Hi folks,
In the last post we talked about simple linear regression, where we calculated the “trend line” of a set of points for a single variable. But what if we have more than a single variable? How can we solve it?
Imagine that we have a database with the grades of students with following data: grade, country, school name, grade level, student sex and student age. With multiple linear regression we could try to predict the grade of a person knowing student’s country, school name, grade level, sex and age. Of course we don’t need to use all these information, actually one of main quality of a data scientist is finding the best data to be used. Most of time we have irrelevant data or even data that must be worked on to be useful. An obvious example is student name and this is not (or shouldn’t be) correlated with the grade.
Multiple vs Simple
In the simple linear regression we had y = ax + b. In the last post example y was the car price and x was the year of manufacture.

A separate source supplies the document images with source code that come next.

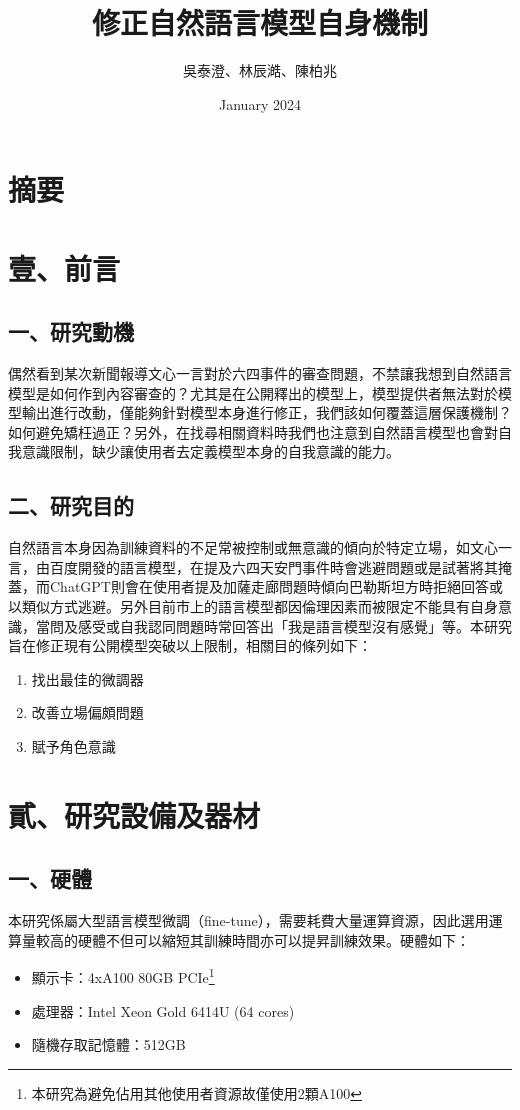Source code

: \documentclass[8pt,a4paper,新細明體,UTF8,natbib]{article}
\title{修正自然語言模型自身機制}
\author{吳泰澄、林辰澔、陳柏兆}
\date{January 2024}
\begin{document}
\begin{CJK*}{UTF8}{bsmi}
	
	\maketitle{}
	\newpage
	\tableofcontents
	\newpage
	\section{摘要}

	\section{壹、前言}
	\subsection{一、研究動機}
	偶然看到某次新聞報導文心一言對於六四事件的審查問題，不禁讓我想到自然語言模型是如何作到內容審查的？尤其是在公開釋出的模型上，模型提供者無法對於模型輸出進行改動，僅能夠針對模型本身進行修正，我們該如何覆蓋這層保護機制？如何避免矯枉過正？另外，在找尋相關資料時我們也注意到自然語言模型也會對自我意識限制，缺少讓使用者去定義模型本身的自我意識的能力。
	\subsection{二、研究目的}
	自然語言本身因為訓練資料的不足常被控制或無意識的傾向於特定立場，如文心一言，由百度開發的語言模型，在提及六四天安門事件時會逃避問題或是試著將其掩蓋，而ChatGPT則會在使用者提及加薩走廊問題時傾向巴勒斯坦方時拒絕回答或以類似方式逃避。另外目前市上的語言模型都因倫理因素而被限定不能具有自身意識，當問及感受或自我認同問題時常回答出「我是語言模型沒有感覺」等。本研究旨在修正現有公開模型突破以上限制，相關目的條列如下：
	\begin{enumerate}
		\item 找出最佳的微調器
		\item 改善立場偏頗問題
		\item 賦予角色意識
	\end{enumerate}
	\section{貳、研究設備及器材}
	\subsection{一、硬體}
	本研究係屬大型語言模型微調（fine-tune），需要耗費大量運算資源，因此選用運算量較高的硬體不但可以縮短其訓練時間亦可以提昇訓練效果。硬體如下：
	\begin{itemize}
		\item 顯示卡：4xA100 80GB PCIe\footnote{本研究為避免佔用其他使用者資源故僅使用2顆A100}
		\item 處理器：Intel Xeon Gold 6414U (64 cores)
		\item 隨機存取記憶體：512GB
	\end{itemize}


\end{CJK*}
\end{document}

Now, in our student grade we would have something like
y = a_1x_1 + a_2x_2 + a_3x_3 + a_4x_4 + a_5x_5 + b
where:
y = student grade
x_1 = country
x_2 = school name
x_3 = grade level
x_4 = student sex
x_5 = student age
Do you remember the error function that we had to minimize?
\displaystyle error = \frac{1}{2m}\sum_{i=1}^{m} \left (y - h(x) \right )^2 \text {\hspace{10 mm} \small eq. 1}
We still can use it with gradient descent as for simple linear regression. But instead of using
h(x) = ax + b
we’ll use
h(x) = a_1x_1 + a_2x_2 + a_3x_3 + a_4x_4 + a_5x_5 + b.
Or even better, we’ll use
h(x) = a_0x_0 + a_1x_1 + a_2x_2 + a_3x_3 + a_4x_4 + a_5x_5.
where a_0b = b and x_0 = 1. This will simplify later in the partial derivatives and the calculation in Octave.
Gradient Descent
It’s the same approach with the only difference that we’ll have more partial derivatives as shown below:
\displaystyle \frac{\partial}{\partial a_n} = -\frac{1}{m}\sum_{i=1}^{m} x_n \left ( y - (a_0x_0 + a_1x_1 + a_2x_2 + a_3x_3 + a_4x_4 + a_5x_5) \right ) \text {\hspace{6 mm} \small eq. 2}
In the partial derivative \displaystyle \frac{\partial}{\partial a_n} , we use n, which can be 0, 1, 2, 3, 4 or 5, to avoid repetition. Don’t forget that x_0 is always 1.
Updating the parameters follows the same rules for simple linear regression.
\displaystyle new \textunderscore a_n = a_n - \alpha\frac{\partial}{\partial a_n} \text {\hspace{8 mm} \small eq. 4}
where \alpha is the learning rate and n can be 0, 1, 2, 3, 4 or 5.
Results
It’s hard to visualize what happens since we have more than 3 dimensions, so I made tests with two features (age and sex) and the results are in the images below.
First we can see how grade depends on age and sex.
Figure 1 – grade vs age and sex
Of course in this example we don’t have continuous value for sex but the only two possible values are 0 and 1, but the idea for continuous variable is still the same.
We can see that our algorithm is converging with iteration which is a good sign. By the way, for this example, the learning rate \alpha was 0.01 instead of 0.001 of the last post.
As we are doing a linear regression, we expect to have a plane which will pass through the sample points right on the “middle”, in other words, right there where the mean squared error (MSE) was minimized. Never forgot that we could found a local minimum instead of global minimum.
Figure 3 – Linear regression result (age)
Figure 4 – Linear regression result (sex)
In figure 3 we can see where the plane in dividing the age samples and in figure 4, how the plane is dividing the sex samples. So, in multiple linear regression, we try to find a way to find the equation which will minimize the MSE accordingly to all features selected.